____ Records supplied
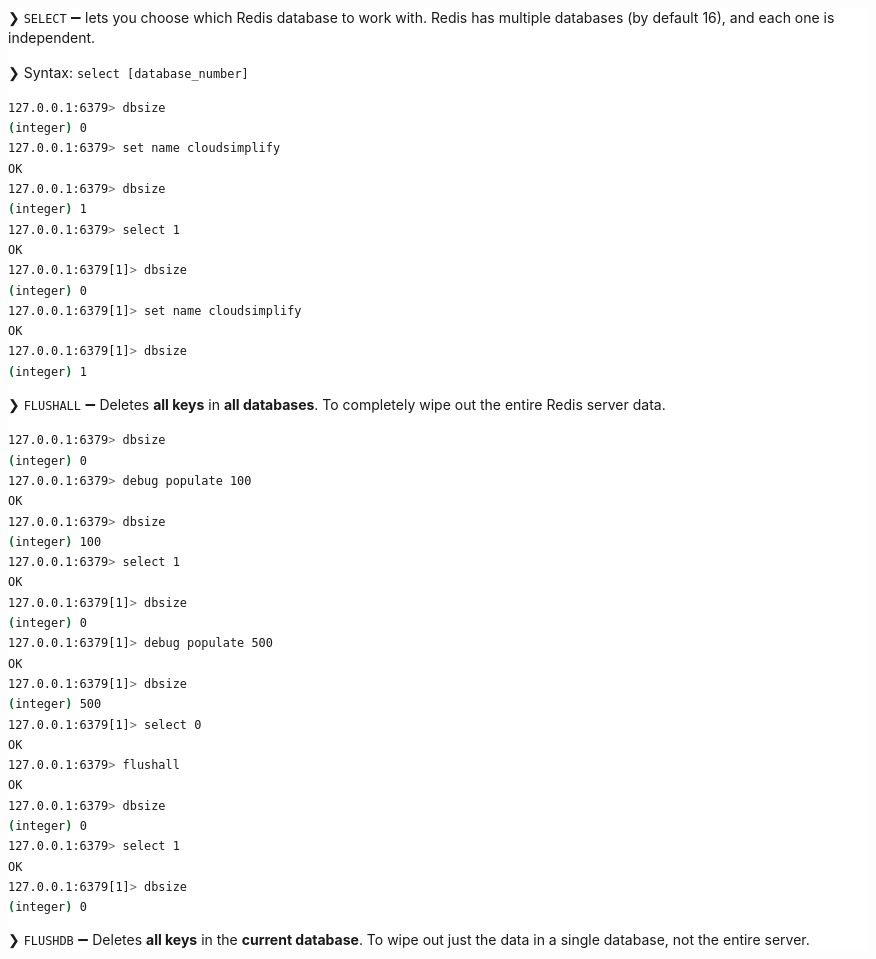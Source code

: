 ❯ `SELECT` ➖ lets you choose which Redis database to work with. Redis has multiple databases (by default 16), and each one is independent. 

❯ Syntax: `select [database_number]` 

```bash
127.0.0.1:6379> dbsize
(integer) 0
127.0.0.1:6379> set name cloudsimplify
OK
127.0.0.1:6379> dbsize
(integer) 1
127.0.0.1:6379> select 1
OK
127.0.0.1:6379[1]> dbsize
(integer) 0
127.0.0.1:6379[1]> set name cloudsimplify
OK
127.0.0.1:6379[1]> dbsize
(integer) 1
```

❯ `FLUSHALL` ➖ Deletes **all keys** in **all databases**. To completely wipe out the entire Redis server data.

```bash
127.0.0.1:6379> dbsize
(integer) 0
127.0.0.1:6379> debug populate 100
OK
127.0.0.1:6379> dbsize
(integer) 100
127.0.0.1:6379> select 1
OK
127.0.0.1:6379[1]> dbsize
(integer) 0
127.0.0.1:6379[1]> debug populate 500
OK
127.0.0.1:6379[1]> dbsize
(integer) 500
127.0.0.1:6379[1]> select 0
OK
127.0.0.1:6379> flushall
OK
127.0.0.1:6379> dbsize
(integer) 0
127.0.0.1:6379> select 1
OK
127.0.0.1:6379[1]> dbsize
(integer) 0
```

❯ `FLUSHDB` ➖ Deletes **all keys** in the **current database**. To wipe out just the data in a single database, not the entire server.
________
> **Exercise aim**
What's needed is an exact copy of every entry, free of pictures.

> **Problem solution**
Source code

: ❯ `SELECT` ➖ lets you choose which Redis database to work with. Redis has multiple databases (by default 16), and each one is independent. 

❯ Syntax: `select [database_number]` 

```bash
127.0.0.1:6379> dbsize
(integer) 0
127.0.0.1:6379> set name cloudsimplify
OK
127.0.0.1:6379> dbsize
(integer) 1
127.0.0.1:6379> select 1
OK
127.0.0.1:6379[1]> dbsize
(integer) 0
127.0.0.1:6379[1]> set name cloudsimplify
OK
127.0.0.1:6379[1]> dbsize
(integer) 1
```

❯ `FLUSHALL` ➖ Deletes **all keys** in **all databases**. To completely wipe out the entire Redis server data.

```bash
127.0.0.1:6379> dbsize
(integer) 0
127.0.0.1:6379> debug populate 100
OK
127.0.0.1:6379> dbsize
(integer) 100
127.0.0.1:6379> select 1
OK
127.0.0.1:6379[1]> dbsize
(integer) 0
127.0.0.1:6379[1]> debug populate 500
OK
127.0.0.1:6379[1]> dbsize
(integer) 500
127.0.0.1:6379[1]> select 0
OK
127.0.0.1:6379> flushall
OK
127.0.0.1:6379> dbsize
(integer) 0
127.0.0.1:6379> select 1
OK
127.0.0.1:6379[1]> dbsize
(integer) 0
```

❯ `FLUSHDB` ➖ Deletes **all keys** in the **current database**. To wipe out just the data in a single database, not the entire server.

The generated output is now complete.